I was 14 years old and it was truly a "first love". Before this, I also had my very first crush on someone different, but that's a story for another time and place. The boy that I had fallen for was 4 years older than me, quarterback of the football team, went to my church, was so handsome and honestly just his smile would make me melt. We were friends in the beginning and had so much fun, just hanging out and spending time with each other. Later though, my feelings for him changed. I realized that I loved him, not like a little girl, but like a woman. I loved everything about him. The more I got to know him, the more I fell in love with him. The day that I found out that he liked me too, was a day that I'll never forget. I was blissfully happy..and innocent. I thought that he loved me, and we were going to get married and live happily ever after. However, God had different plans for both of us.
My family ended up moving the year he graduated high school. I remember when my parents told us the news, I went outside on our trampoline and cried so hard I thought my heart would break into a million pieces. Just the thought that I might not ever see him again tore me apart. I was so in love with this boy..and he didn't even know.
We moved to Lorena and I still thought of him daily. See, many people considered what we had or how I felt a small "crush" or something small and innocent. What they didn't know was that it was completely real for me. All during high school I never really dated and wasn't in a serious relationship..why? Because, no one I met measured up to him. I was pretty sure that no one ever would either.
It took me a long time, even until I was in college to realize that I was never going to marry this man. He did not love me, and God did not plan for us to be together. I knew in my heart that I had really loved that boy, as a teenage girl. However, I knew that when I fall in love again, with the man God designed to be my husband, it would be a forever kind of love with the man that I am going to spend the rest of my life with. I knew that my future husband would love me just like Christ loved the church, exactly how I deserved to be loved, wholly and completely.
Sometimes I ask myself..if I could..would I have changed my relationship with this boy or change something that I did or didn't do? The answer is always the same: no. I would not change anything for the world. He taught me so many things about myself, about what I wanted for a future mate, and things I might not have learned if it hadn't have been for that boy.
While I was visiting Amanda, she told me that over the summer, he got married.
Would you like to know my first, honest, emotion? Relief and happiness.
Relief that I didn't feel disappointed or dismayed at the news that my first love was now married, and it wasn't with me. Happiness that he had finally found someone that he could love and loved him back. He really does deserve the chance at happiness with the love of his life, and I am truly happy for him.
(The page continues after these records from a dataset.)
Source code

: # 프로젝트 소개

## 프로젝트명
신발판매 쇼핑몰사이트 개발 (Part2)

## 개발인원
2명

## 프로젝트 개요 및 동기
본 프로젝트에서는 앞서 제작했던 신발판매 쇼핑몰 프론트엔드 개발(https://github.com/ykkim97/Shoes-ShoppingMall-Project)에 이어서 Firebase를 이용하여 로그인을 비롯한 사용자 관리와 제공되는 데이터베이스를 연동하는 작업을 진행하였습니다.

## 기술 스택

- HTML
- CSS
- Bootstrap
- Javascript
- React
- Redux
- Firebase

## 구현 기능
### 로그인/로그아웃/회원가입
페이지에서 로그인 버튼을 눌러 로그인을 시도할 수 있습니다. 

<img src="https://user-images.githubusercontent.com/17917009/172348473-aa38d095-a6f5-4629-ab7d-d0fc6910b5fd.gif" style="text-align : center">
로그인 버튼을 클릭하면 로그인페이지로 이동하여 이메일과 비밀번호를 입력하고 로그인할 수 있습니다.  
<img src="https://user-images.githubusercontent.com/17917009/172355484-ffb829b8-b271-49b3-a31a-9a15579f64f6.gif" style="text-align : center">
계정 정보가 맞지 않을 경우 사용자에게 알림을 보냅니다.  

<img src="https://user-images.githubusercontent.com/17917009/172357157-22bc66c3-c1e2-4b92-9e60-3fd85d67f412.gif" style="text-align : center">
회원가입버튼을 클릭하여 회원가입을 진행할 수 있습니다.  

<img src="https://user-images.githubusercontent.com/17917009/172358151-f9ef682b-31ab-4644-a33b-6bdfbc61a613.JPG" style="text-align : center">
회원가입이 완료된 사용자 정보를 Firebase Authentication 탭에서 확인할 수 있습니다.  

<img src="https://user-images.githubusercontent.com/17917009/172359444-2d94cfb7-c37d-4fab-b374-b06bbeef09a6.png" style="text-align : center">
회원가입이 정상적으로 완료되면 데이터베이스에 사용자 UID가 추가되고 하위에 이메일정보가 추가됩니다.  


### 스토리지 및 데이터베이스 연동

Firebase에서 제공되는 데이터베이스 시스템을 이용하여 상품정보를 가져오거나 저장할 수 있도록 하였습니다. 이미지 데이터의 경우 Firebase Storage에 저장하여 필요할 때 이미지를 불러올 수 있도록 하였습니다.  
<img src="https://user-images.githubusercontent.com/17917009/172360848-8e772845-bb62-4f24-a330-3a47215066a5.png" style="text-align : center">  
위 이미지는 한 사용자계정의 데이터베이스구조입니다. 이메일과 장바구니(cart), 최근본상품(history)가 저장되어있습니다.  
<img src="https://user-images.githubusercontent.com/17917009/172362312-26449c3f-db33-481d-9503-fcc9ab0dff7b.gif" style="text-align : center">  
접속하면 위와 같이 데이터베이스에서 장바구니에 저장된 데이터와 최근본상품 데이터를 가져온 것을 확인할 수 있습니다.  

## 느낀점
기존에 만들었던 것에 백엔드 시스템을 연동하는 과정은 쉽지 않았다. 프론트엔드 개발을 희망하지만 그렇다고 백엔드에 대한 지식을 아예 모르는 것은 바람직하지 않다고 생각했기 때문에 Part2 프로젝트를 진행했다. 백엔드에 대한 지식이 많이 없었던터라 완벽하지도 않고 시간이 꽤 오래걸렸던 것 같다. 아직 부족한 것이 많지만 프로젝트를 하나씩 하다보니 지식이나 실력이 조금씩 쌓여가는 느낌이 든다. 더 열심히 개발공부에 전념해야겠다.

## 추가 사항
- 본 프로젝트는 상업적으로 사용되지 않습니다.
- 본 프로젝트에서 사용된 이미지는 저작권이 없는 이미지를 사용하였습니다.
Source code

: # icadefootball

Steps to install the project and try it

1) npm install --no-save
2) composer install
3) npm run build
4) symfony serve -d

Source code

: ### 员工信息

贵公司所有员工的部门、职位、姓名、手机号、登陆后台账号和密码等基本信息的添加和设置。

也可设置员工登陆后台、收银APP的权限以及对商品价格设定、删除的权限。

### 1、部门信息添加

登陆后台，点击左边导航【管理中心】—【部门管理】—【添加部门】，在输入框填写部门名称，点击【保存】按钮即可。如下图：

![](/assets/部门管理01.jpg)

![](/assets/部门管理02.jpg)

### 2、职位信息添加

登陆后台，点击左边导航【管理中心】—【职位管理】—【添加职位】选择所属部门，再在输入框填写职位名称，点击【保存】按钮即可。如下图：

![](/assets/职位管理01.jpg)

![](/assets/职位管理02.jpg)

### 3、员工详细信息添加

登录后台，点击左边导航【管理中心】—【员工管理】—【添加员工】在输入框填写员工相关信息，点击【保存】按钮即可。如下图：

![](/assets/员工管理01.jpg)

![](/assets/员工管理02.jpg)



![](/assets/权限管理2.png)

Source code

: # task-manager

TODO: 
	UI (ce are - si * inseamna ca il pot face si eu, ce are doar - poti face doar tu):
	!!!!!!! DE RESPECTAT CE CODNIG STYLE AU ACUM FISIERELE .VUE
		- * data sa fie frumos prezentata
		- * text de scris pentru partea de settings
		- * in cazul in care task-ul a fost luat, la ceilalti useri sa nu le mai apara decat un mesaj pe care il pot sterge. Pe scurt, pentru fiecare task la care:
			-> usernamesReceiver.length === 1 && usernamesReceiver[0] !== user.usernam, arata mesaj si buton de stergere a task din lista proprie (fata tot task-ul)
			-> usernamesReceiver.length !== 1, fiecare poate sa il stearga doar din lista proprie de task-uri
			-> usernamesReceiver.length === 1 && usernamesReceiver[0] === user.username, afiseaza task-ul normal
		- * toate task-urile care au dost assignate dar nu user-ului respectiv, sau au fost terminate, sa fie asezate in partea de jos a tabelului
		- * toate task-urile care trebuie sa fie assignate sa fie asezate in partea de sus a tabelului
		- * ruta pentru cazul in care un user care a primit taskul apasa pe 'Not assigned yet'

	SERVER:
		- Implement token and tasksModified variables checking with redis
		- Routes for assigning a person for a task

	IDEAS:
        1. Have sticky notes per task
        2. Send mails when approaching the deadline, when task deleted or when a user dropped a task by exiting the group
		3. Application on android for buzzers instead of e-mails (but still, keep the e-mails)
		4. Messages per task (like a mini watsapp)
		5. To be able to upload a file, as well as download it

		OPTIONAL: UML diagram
It sure feels good to know this...10 years later..oh and I never saw that boy again after we moved. I'm actually a little glad.
I am also happy for myself..because I know that someday I will find that same happiness, with the man that God designed for me, who's out there somewhere, who will make every dream I have dreamed come true, someone who is going to treat me like a princess and love me completely, and utterly, and incandescently..someone who wasn't the boy I first loved.